While Bisina admits that the experience itself was not a good one, it helped draw attention to the Niger Delta.
“For me, I never regretted that I was arrested even though the experience was not a pleasant one,” he said. “The good side of it was that it has worked to further the issues to the international arena. The Niger Delta is where the oil is coming from.”
“Stability in the region is very strategic to global energy issues,” he added. “If we wait until there is a full-blown war in the region, it would affect the entire globe.”
Since his release from the authorities in Abuja, Bisina has filed suit with the Nigerian Federal government claiming that his arrest was unconstitutional and illegal.
In the suit, Bisina has asked for 15 million naira in damages, which includes 5 million naira in damages for the unlawful arrest and 10 million naira in damages for the unlawful and unconstitutional torture and detention. The amount is roughly equal to $127,000.
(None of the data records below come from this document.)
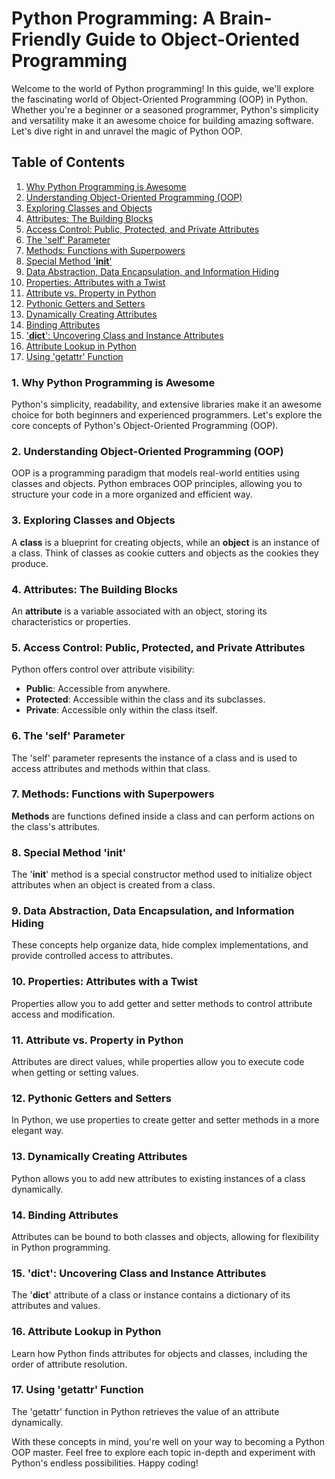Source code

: # Python Programming: A Brain-Friendly Guide to Object-Oriented Programming

Welcome to the world of Python programming! In this guide, we'll explore the fascinating world of Object-Oriented Programming (OOP) in Python. Whether you're a beginner or a seasoned programmer, Python's simplicity and versatility make it an awesome choice for building amazing software. Let's dive right in and unravel the magic of Python OOP.

## Table of Contents
1. [Why Python Programming is Awesome](#why-python-programming-is-awesome)
2. [Understanding Object-Oriented Programming (OOP)](#understanding-object-oriented-programming-oop)
3. [Exploring Classes and Objects](#exploring-classes-and-objects)
4. [Attributes: The Building Blocks](#attributes-the-building-blocks)
5. [Access Control: Public, Protected, and Private Attributes](#access-control-public-protected-and-private-attributes)
6. [The 'self' Parameter](#the-self-parameter)
7. [Methods: Functions with Superpowers](#methods-functions-with-superpowers)
8. [Special Method '__init__'](#special-method-init)
9. [Data Abstraction, Data Encapsulation, and Information Hiding](#data-abstraction-data-encapsulation-and-information-hiding)
10. [Properties: Attributes with a Twist](#properties-attributes-with-a-twist)
11. [Attribute vs. Property in Python](#attribute-vs-property-in-python)
12. [Pythonic Getters and Setters](#pythonic-getters-and-setters)
13. [Dynamically Creating Attributes](#dynamically-creating-attributes)
14. [Binding Attributes](#binding-attributes)
15. ['__dict__': Uncovering Class and Instance Attributes](#dict-uncovering-class-and-instance-attributes)
16. [Attribute Lookup in Python](#attribute-lookup-in-python)
17. [Using 'getattr' Function](#using-getattr-function)

### 1. Why Python Programming is Awesome <a name="why-python-programming-is-awesome"></a>
Python's simplicity, readability, and extensive libraries make it an awesome choice for both beginners and experienced programmers. Let's explore the core concepts of Python's Object-Oriented Programming (OOP).

### 2. Understanding Object-Oriented Programming (OOP) <a name="understanding-object-oriented-programming-oop"></a>
OOP is a programming paradigm that models real-world entities using classes and objects. Python embraces OOP principles, allowing you to structure your code in a more organized and efficient way.

### 3. Exploring Classes and Objects <a name="exploring-classes-and-objects"></a>
A **class** is a blueprint for creating objects, while an **object** is an instance of a class. Think of classes as cookie cutters and objects as the cookies they produce.

### 4. Attributes: The Building Blocks <a name="attributes-the-building-blocks"></a>
An **attribute** is a variable associated with an object, storing its characteristics or properties.

### 5. Access Control: Public, Protected, and Private Attributes <a name="access-control-public-protected-and-private-attributes"></a>
Python offers control over attribute visibility:
- **Public**: Accessible from anywhere.
- **Protected**: Accessible within the class and its subclasses.
- **Private**: Accessible only within the class itself.

### 6. The 'self' Parameter <a name="the-self-parameter"></a>
The 'self' parameter represents the instance of a class and is used to access attributes and methods within that class.

### 7. Methods: Functions with Superpowers <a name="methods-functions-with-superpowers"></a>
**Methods** are functions defined inside a class and can perform actions on the class's attributes.

### 8. Special Method '__init__' <a name="special-method-init"></a>
The '__init__' method is a special constructor method used to initialize object attributes when an object is created from a class.

### 9. Data Abstraction, Data Encapsulation, and Information Hiding <a name="data-abstraction-data-encapsulation-and-information-hiding"></a>
These concepts help organize data, hide complex implementations, and provide controlled access to attributes.

### 10. Properties: Attributes with a Twist <a name="properties-attributes-with-a-twist"></a>
Properties allow you to add getter and setter methods to control attribute access and modification.

### 11. Attribute vs. Property in Python <a name="attribute-vs-property-in-python"></a>
Attributes are direct values, while properties allow you to execute code when getting or setting values.

### 12. Pythonic Getters and Setters <a name="pythonic-getters-and-setters"></a>
In Python, we use properties to create getter and setter methods in a more elegant way.

### 13. Dynamically Creating Attributes <a name="dynamically-creating-attributes"></a>
Python allows you to add new attributes to existing instances of a class dynamically.

### 14. Binding Attributes <a name="binding-attributes"></a>
Attributes can be bound to both classes and objects, allowing for flexibility in Python programming.

### 15. '__dict__': Uncovering Class and Instance Attributes <a name="dict-uncovering-class-and-instance-attributes"></a>
The '__dict__' attribute of a class or instance contains a dictionary of its attributes and values.

### 16. Attribute Lookup in Python <a name="attribute-lookup-in-python"></a>
Learn how Python finds attributes for objects and classes, including the order of attribute resolution.

### 17. Using 'getattr' Function <a name="using-getattr-function"></a>
The 'getattr' function in Python retrieves the value of an attribute dynamically.

With these concepts in mind, you're well on your way to becoming a Python OOP master. Feel free to explore each topic in-depth and experiment with Python's endless possibilities. Happy coding!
Bisina will return to Nigeria in the next week or so.
But before he goes, Bisina will speak to South End residents about his experiences in Nigeria at 7 p.m. Sunday, June 1 at Langley United Methodist Church Fellowship Hall.
The event will include a short cut of the “Sweet Crude” documentary, a discussion about the recent events in the delta and a dialogue between Bisina and Giraffe Heroes Project president John Graham, who was previously a U.S. diplomat for African Affairs during the Carter administration.